第6章 パン好き女子のご家庭事情
ローの存在を知ったのは、駅で見かけたことがきっかけで間違いはない。
でも、実際に接触したのは彼がバラティエに通うようになったからだ。
そう説明をすればプリンは納得するだろうが、できればムギはそれを教えたくはない。
(もし教えたら、プリン先輩、どうするんだろ。)
彼女がローを狙っているのは明白で、情報を漏らした途端、プリンもバラティエに通い詰めるのだろうか。
パンやコーヒーを目当てで来るのならばともかく、ロー目当てでバラティエに通い詰められるのは、正直良い気持ちはしない。
それに、ローが前のカフェに出入りできなくなった理由を知っているとなれば、なおさらである。

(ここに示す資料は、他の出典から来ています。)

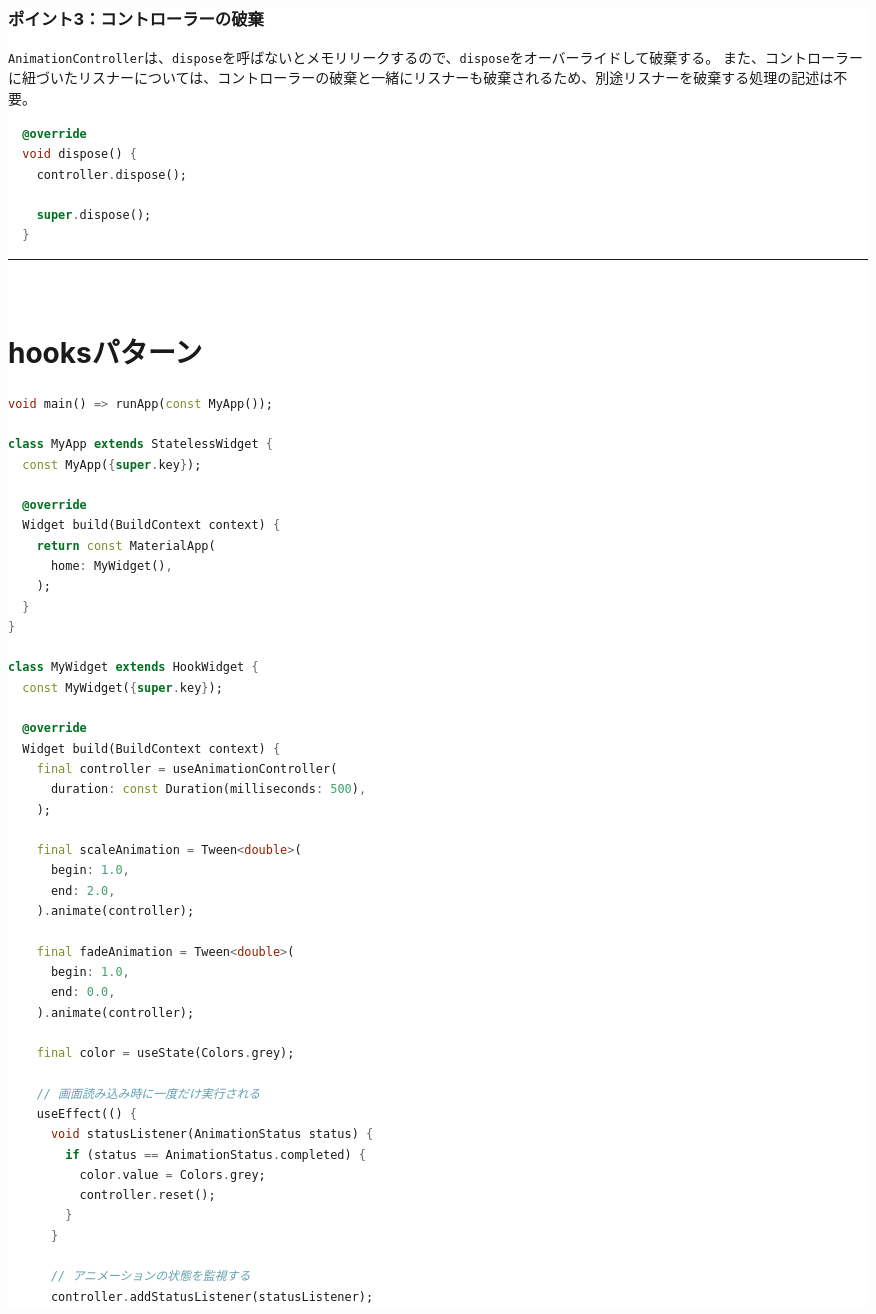 ### ポイント3：コントローラーの破棄
`AnimationController`は、`dispose`を呼ばないとメモリリークするので、`dispose`をオーバーライドして破棄する。
また、コントローラーに紐づいたリスナーについては、コントローラーの破棄と一緒にリスナーも破棄されるため、別途リスナーを破棄する処理の記述は不要。
```dart
  @override
  void dispose() {
    controller.dispose();

    super.dispose();
  }
```

-----------------
<br>

# hooksパターン
```dart
void main() => runApp(const MyApp());

class MyApp extends StatelessWidget {
  const MyApp({super.key});

  @override
  Widget build(BuildContext context) {
    return const MaterialApp(
      home: MyWidget(),
    );
  }
}

class MyWidget extends HookWidget {
  const MyWidget({super.key});

  @override
  Widget build(BuildContext context) {
    final controller = useAnimationController(
      duration: const Duration(milliseconds: 500),
    );

    final scaleAnimation = Tween<double>(
      begin: 1.0,
      end: 2.0,
    ).animate(controller);

    final fadeAnimation = Tween<double>(
      begin: 1.0,
      end: 0.0,
    ).animate(controller);

    final color = useState(Colors.grey);

    // 画面読み込み時に一度だけ実行される
    useEffect(() {
      void statusListener(AnimationStatus status) {
        if (status == AnimationStatus.completed) {
          color.value = Colors.grey;
          controller.reset();
        }
      }

      // アニメーションの状態を監視する
      controller.addStatusListener(statusListener);

```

「ちょっと、なに黙ってんのよ。さっさと白状した方が楽になるわよ?」
どこかの小悪党のようなセリフを吐くプリンに対し、ムギは苦笑を浮かべて誤魔化した。
「そう言われても、本当に最寄り駅が同じなだけですよ。駅でパンを齧ってたから、変な女とでも思ったんじゃないですか?」
「は? あんた、駅でパンなんか食べてるの? ちょっと引くわ……。」
別に引かれたってかまわないけれど、そういえば今日はローがくっついてきたせいで食べ損ねた。
まだボニーは登校していないだろうし、教室で食べればいいか。
「……ちょっと! 今、絶対に他のことを考えてたでしょ!」
「よくわかりますね。」
「あんた、顔に出やすいのよ! いかにも面倒だって顔しちゃって! もういいわ、日曜日の件は水に流してあげる。」
「助かります。」
元を正せば、プリンがムギを無理やり参加させたせいだとも思うのだが、その点については蒸し返さないでおこう。
「あ、そうそう。約束の謝礼を忘れていたわ。はい、これ、ご苦労様。」
「え、くれるんですか!」
「約束は約束だからね。報酬は必要でしょ?」
てっきり貰えないと思っていた報酬。
よくある茶封筒を受け取ったムギは、感動のあまり瞳を潤めてプリンに礼を言う。
「ありがとうございます! この厚み、3000円ですね? わぁ、こんなにいいんですか!?」
「な、なんで開けてもいないのにわかるのよ……!」
「特技です!」
心底どうでもいい特技を披露され、プリンの顔はひくりと引き攣った。